Stored data:
....

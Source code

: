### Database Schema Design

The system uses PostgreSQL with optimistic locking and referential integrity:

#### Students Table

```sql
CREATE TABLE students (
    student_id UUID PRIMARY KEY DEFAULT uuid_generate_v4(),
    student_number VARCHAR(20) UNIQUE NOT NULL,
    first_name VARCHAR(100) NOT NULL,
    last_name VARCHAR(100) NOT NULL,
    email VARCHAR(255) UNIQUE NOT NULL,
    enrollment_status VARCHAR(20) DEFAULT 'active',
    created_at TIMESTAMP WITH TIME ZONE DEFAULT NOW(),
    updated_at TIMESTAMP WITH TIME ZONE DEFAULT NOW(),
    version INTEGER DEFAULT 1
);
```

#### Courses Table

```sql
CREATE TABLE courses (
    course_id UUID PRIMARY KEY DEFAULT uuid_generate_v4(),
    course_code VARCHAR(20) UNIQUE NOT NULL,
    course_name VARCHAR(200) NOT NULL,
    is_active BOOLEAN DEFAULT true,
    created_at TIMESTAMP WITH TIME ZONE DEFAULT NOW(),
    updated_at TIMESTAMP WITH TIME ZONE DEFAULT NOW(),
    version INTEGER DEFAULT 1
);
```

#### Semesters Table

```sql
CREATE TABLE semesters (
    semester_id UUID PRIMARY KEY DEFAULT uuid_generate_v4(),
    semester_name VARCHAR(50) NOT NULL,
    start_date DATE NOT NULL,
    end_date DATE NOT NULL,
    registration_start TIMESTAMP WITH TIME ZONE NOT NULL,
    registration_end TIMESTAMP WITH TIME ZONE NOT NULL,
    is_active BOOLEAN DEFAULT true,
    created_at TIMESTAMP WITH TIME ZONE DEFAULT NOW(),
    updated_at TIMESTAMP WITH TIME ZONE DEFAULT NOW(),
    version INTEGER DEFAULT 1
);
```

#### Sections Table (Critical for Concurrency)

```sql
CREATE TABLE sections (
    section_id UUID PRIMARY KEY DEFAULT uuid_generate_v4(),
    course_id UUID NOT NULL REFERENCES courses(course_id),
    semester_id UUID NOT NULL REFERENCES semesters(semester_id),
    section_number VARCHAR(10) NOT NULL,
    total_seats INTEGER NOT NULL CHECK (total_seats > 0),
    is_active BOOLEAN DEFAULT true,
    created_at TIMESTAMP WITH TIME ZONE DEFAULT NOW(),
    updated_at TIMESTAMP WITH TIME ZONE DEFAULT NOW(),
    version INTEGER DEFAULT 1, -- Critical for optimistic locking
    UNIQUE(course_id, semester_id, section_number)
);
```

....

**Your objective:**
The goal is a faithful transcription of every entry above.

**Response area:**
Source code

:### Database Schema Design

The system uses PostgreSQL with optimistic locking and referential integrity:

#### Students Table

```sql
CREATE TABLE students (
    student_id UUID PRIMARY KEY DEFAULT uuid_generate_v4(),
    student_number VARCHAR(20) UNIQUE NOT NULL,
    first_name VARCHAR(100) NOT NULL,
    last_name VARCHAR(100) NOT NULL,
    email VARCHAR(255) UNIQUE NOT NULL,
    enrollment_status VARCHAR(20) DEFAULT 'active',
    created_at TIMESTAMP WITH TIME ZONE DEFAULT NOW(),
    updated_at TIMESTAMP WITH TIME ZONE DEFAULT NOW(),
    version INTEGER DEFAULT 1
);
```

#### Courses Table

```sql
CREATE TABLE courses (
    course_id UUID PRIMARY KEY DEFAULT uuid_generate_v4(),
    course_code VARCHAR(20) UNIQUE NOT NULL,
    course_name VARCHAR(200) NOT NULL,
    is_active BOOLEAN DEFAULT true,
    created_at TIMESTAMP WITH TIME ZONE DEFAULT NOW(),
    updated_at TIMESTAMP WITH TIME ZONE DEFAULT NOW(),
    version INTEGER DEFAULT 1
);
```

#### Semesters Table

```sql
CREATE TABLE semesters (
    semester_id UUID PRIMARY KEY DEFAULT uuid_generate_v4(),
    semester_name VARCHAR(50) NOT NULL,
    start_date DATE NOT NULL,
    end_date DATE NOT NULL,
    registration_start TIMESTAMP WITH TIME ZONE NOT NULL,
    registration_end TIMESTAMP WITH TIME ZONE NOT NULL,
    is_active BOOLEAN DEFAULT true,
    created_at TIMESTAMP WITH TIME ZONE DEFAULT NOW(),
    updated_at TIMESTAMP WITH TIME ZONE DEFAULT NOW(),
    version INTEGER DEFAULT 1
);
```

#### Sections Table (Critical for Concurrency)

```sql
CREATE TABLE sections (
    section_id UUID PRIMARY KEY DEFAULT uuid_generate_v4(),
    course_id UUID NOT NULL REFERENCES courses(course_id),
    semester_id UUID NOT NULL REFERENCES semesters(semester_id),
    section_number VARCHAR(10) NOT NULL,
    total_seats INTEGER NOT NULL CHECK (total_seats > 0),
    is_active BOOLEAN DEFAULT true,
    created_at TIMESTAMP WITH TIME ZONE DEFAULT NOW(),
    updated_at TIMESTAMP WITH TIME ZONE DEFAULT NOW(),
    version INTEGER DEFAULT 1, -- Critical for optimistic locking
    UNIQUE(course_id, semester_id, section_number)
);
```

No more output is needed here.